The two were among hundreds of signatories of a statement calling for peace from Armenia, Azerbaijan, and around the world.
Ibrahimov was previously detained briefly in the initial days of the war for ‘criticising an anchor on public TV’.
[Read more on OC Media: Anti-war activist detained by Azerbaijani security service]
He told OC Media on 7 October that he had also been receiving threats ‘since the second day of the escalation’.
‘I received them when nobody received them, and in an intensive form. But I didn’t treat them seriously. I saw several posts in connection with the peace statement [I signed], where they insulted me […] But again, I don’t treat them seriously’, he said.
Threats and online harassment
Several other young Azerbaijani activists who signed the peace statement have reported receiving pressure and threats online.
Several posts have suggested — without evidence — that the peace statement was linked to Anna Hakobyan, the wife of Armenian prime minister Nikol Pashinyan.
On 9 October, Caucasus Talks, the site that posted the statement, denied the allegations, calling them ‘disinformation’. They insisted that they were ‘an unequivocally independent platform with no links to any politician, political party, or organisation anywhere in the world’.
In one post online, a man listed the Azerbaijani signatories of the statement, calling them ‘dishonourable’ and ‘traitors of the Motherland’, adding that someone should examine who their family members were.
In another post by the group ‘Pinochet Hava Yollari’ (Pinochet Airlines), whose name references the practice by the Pinochet dictatorship of executing opposition activists by throwing them out of helicopters, the author questions whether ‘anybody would punish them’.

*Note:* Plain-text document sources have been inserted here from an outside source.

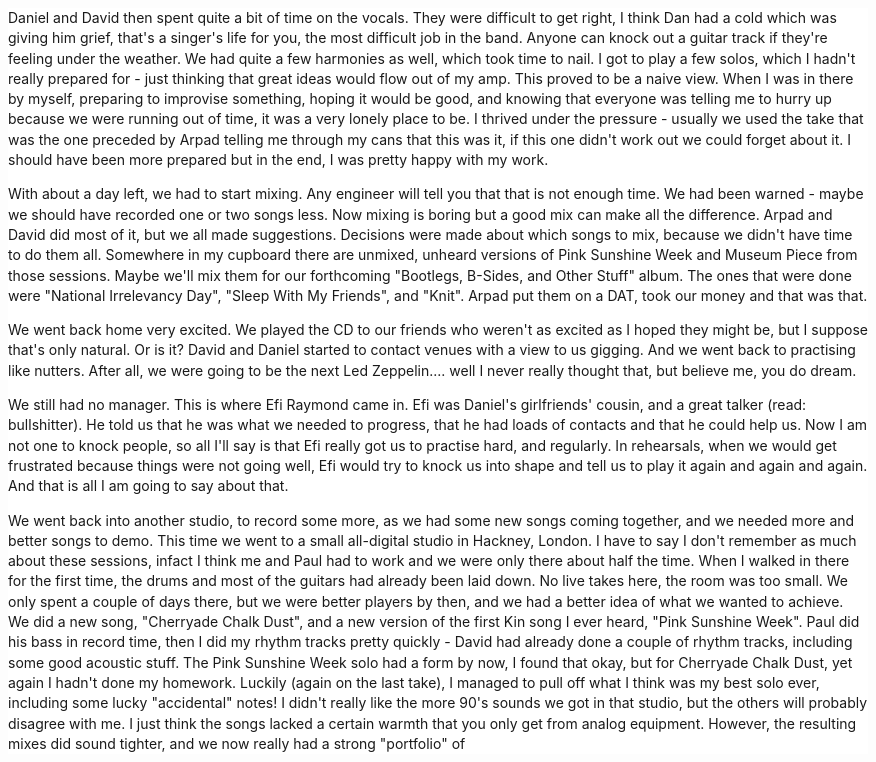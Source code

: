 Daniel and David then spent quite a bit of time on the vocals. They were
difficult to get right, I think Dan had a cold which was giving him
grief, that's a singer's life for you, the most difficult job in the
band. Anyone can knock out a guitar track if they're feeling under the
weather. We had quite a few harmonies as well, which took time to nail.
I got to play a few solos, which I hadn't really prepared for - just
thinking that great ideas would flow out of my amp. This proved to be a
naive view. When I was in there by myself, preparing to improvise
something, hoping it would be good, and knowing that everyone was
telling me to hurry up because we were running out of time, it was a
very lonely place to be. I thrived under the pressure - usually we used
the take that was the one preceded by Arpad telling me through my cans
that this was it, if this one didn't work out we could forget about it.
I should have been more prepared but in the end, I was pretty happy with
my work.

With about a day left, we had to start mixing. Any engineer will tell
you that that is not enough time. We had been warned - maybe we should
have recorded one or two songs less. Now mixing is boring but a good mix
can make all the difference. Arpad and David did most of it, but we all
made suggestions. Decisions were made about which songs to mix, because
we didn't have time to do them all. Somewhere in my cupboard there are
unmixed, unheard versions of Pink Sunshine Week and Museum Piece from
those sessions. Maybe we'll mix them for our forthcoming "Bootlegs,
B-Sides, and Other Stuff" album. The ones that were done were "National
Irrelevancy Day", "Sleep With My Friends", and "Knit". Arpad put them on
a DAT, took our money and that was that.

We went back home very excited. We played the CD to our friends who
weren't as excited as I hoped they might be, but I suppose that's only
natural. Or is it? David and Daniel started to contact venues with a
view to us gigging. And we went back to practising like nutters. After
all, we were going to be the next Led Zeppelin.... well I never really
thought that, but believe me, you do dream.

We still had no manager. This is where Efi Raymond came in. Efi was
Daniel's girlfriends' cousin, and a great talker (read: bullshitter). He
told us that he was what we needed to progress, that he had loads of
contacts and that he could help us. Now I am not one to knock people, so
all I'll say is that Efi really got us to practise hard, and regularly.
In rehearsals, when we would get frustrated because things were not
going well, Efi would try to knock us into shape and tell us to play it
again and again and again. And that is all I am going to say about that.

We went back into another studio, to record some more, as we had some
new songs coming together, and we needed more and better songs to demo.
This time we went to a small all-digital studio in Hackney, London. I
have to say I don't remember as much about these sessions, infact I
think me and Paul had to work and we were only there about half the
time. When I walked in there for the first time, the drums and most of
the guitars had already been laid down. No live takes here, the room was
too small. We only spent a couple of days there, but we were better
players by then, and we had a better idea of what we wanted to achieve.
We did a new song, "Cherryade Chalk Dust", and a new version of the
first Kin song I ever heard, "Pink Sunshine Week". Paul did his bass in
record time, then I did my rhythm tracks pretty quickly - David had
already done a couple of rhythm tracks, including some good acoustic
stuff. The Pink Sunshine Week solo had a form by now, I found that okay,
but for Cherryade Chalk Dust, yet again I hadn't done my homework.
Luckily (again on the last take), I managed to pull off what I think was
my best solo ever, including some lucky "accidental" notes! I didn't
really like the more 90's sounds we got in that studio, but the others
will probably disagree with me. I just think the songs lacked a certain
warmth that you only get from analog equipment. However, the resulting
mixes did sound tighter, and we now really had a strong "portfolio" of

The post claims that the statement was ‘actually a plea by Armenians to the world’, which was joined ‘by 3-5 dishonourable people born in pubs’.
The post accuses the Azerbaijanis who signed the statement of being ‘leftists’ led by a number of prominent activists including Giyas Ibrahimov.

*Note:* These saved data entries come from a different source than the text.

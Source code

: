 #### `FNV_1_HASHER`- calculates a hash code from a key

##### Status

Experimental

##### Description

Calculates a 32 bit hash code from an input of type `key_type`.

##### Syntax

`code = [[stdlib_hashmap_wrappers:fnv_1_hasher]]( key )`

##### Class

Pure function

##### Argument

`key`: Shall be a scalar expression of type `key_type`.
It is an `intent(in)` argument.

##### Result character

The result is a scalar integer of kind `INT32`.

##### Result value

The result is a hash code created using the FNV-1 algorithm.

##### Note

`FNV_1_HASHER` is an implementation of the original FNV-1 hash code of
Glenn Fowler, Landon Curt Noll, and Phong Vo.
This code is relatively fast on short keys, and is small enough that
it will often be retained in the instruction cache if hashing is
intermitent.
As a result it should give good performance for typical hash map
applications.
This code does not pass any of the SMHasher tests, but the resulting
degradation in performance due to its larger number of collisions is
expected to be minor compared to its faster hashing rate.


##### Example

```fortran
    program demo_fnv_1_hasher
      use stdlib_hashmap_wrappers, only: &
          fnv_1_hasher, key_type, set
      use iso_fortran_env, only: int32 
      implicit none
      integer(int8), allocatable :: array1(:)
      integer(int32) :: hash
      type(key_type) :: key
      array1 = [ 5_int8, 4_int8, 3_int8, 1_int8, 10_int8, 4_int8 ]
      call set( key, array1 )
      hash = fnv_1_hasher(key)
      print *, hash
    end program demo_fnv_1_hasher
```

One of the activists, Jale Bayramova, told OC Media that she was accused online of receiving grants from foreign organisations for such activities.
In a post dedicated to her, a man urged ‘patriotic people, Karabakh veterans, refugees and IDPs, activists, public and political figures’ to leave money at her door ‘without insults or knocking’.

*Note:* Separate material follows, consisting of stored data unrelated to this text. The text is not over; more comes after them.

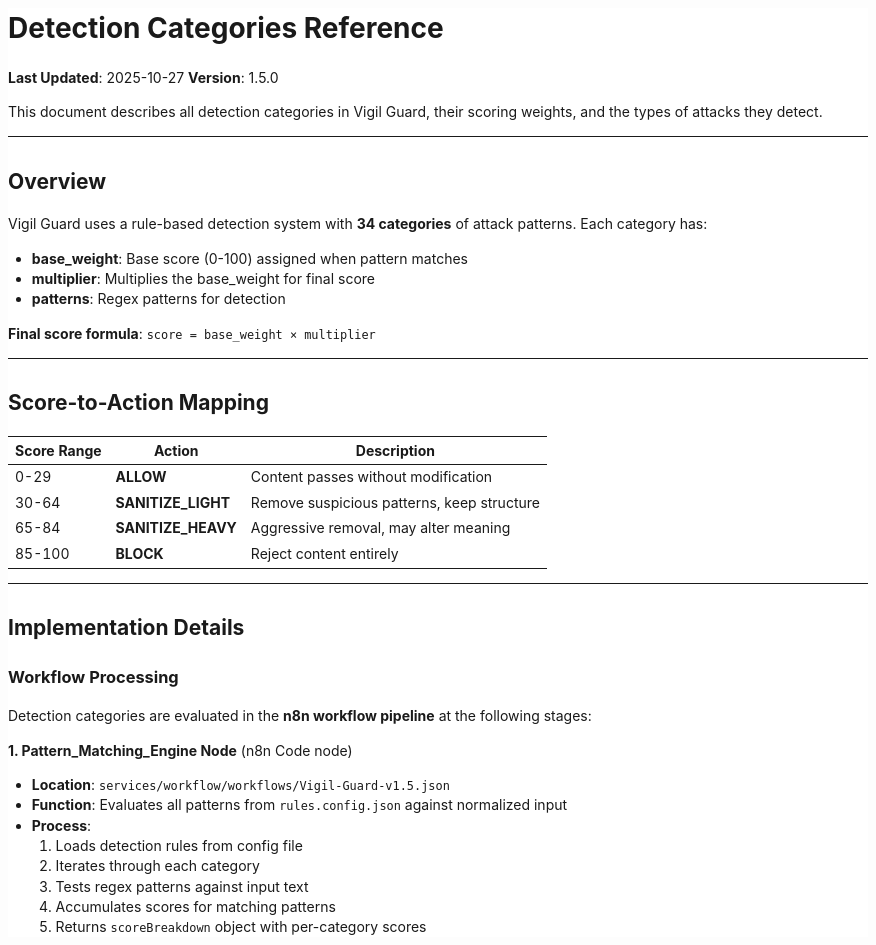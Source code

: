 # Detection Categories Reference

**Last Updated**: 2025-10-27
**Version**: 1.5.0

This document describes all detection categories in Vigil Guard, their scoring weights, and the types of attacks they detect.

---

## Overview

Vigil Guard uses a rule-based detection system with **34 categories** of attack patterns. Each category has:
- **base_weight**: Base score (0-100) assigned when pattern matches
- **multiplier**: Multiplies the base_weight for final score
- **patterns**: Regex patterns for detection

**Final score formula**: `score = base_weight × multiplier`

---

## Score-to-Action Mapping

| Score Range | Action | Description |
|-------------|--------|-------------|
| 0-29 | **ALLOW** | Content passes without modification |
| 30-64 | **SANITIZE_LIGHT** | Remove suspicious patterns, keep structure |
| 65-84 | **SANITIZE_HEAVY** | Aggressive removal, may alter meaning |
| 85-100 | **BLOCK** | Reject content entirely |

---

## Implementation Details

### Workflow Processing

Detection categories are evaluated in the **n8n workflow pipeline** at the following stages:

**1. Pattern_Matching_Engine Node** (n8n Code node)
- **Location**: `services/workflow/workflows/Vigil-Guard-v1.5.json`
- **Function**: Evaluates all patterns from `rules.config.json` against normalized input
- **Process**:
  1. Loads detection rules from config file
  2. Iterates through each category
  3. Tests regex patterns against input text
  4. Accumulates scores for matching patterns
  5. Returns `scoreBreakdown` object with per-category scores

In another post, she, along with being accused of ‘thinking about getting grants from European organisations’, was also accused of not using the opportunities she had to report on the ‘oppression of her people’.
Hamida Giyasbayli, who currently lives in South America and is involved in a project cleaning the Amazon River, became yet another target of threats and insults.
She told OC Media that she was insulted and mocked in multiple Facebook posts. ‘I am sure there are many of them, but I did not read and search for them’, she said.
Toghrul Valiyev, an economist and former candidate for the parliamentary elections who also signed the peace statement, told OC Media that he did not consider the threats online a danger to the lives of the activists.
‘I don’t believe in it. Once something like that happened before, but it resulted in nothing’, he said.
Valiyev said there was an issue of making people ‘afraid to think differently’.
He added that because of the pressure online, one Azerbaijani activist had already asked that their signature be removed from the statement.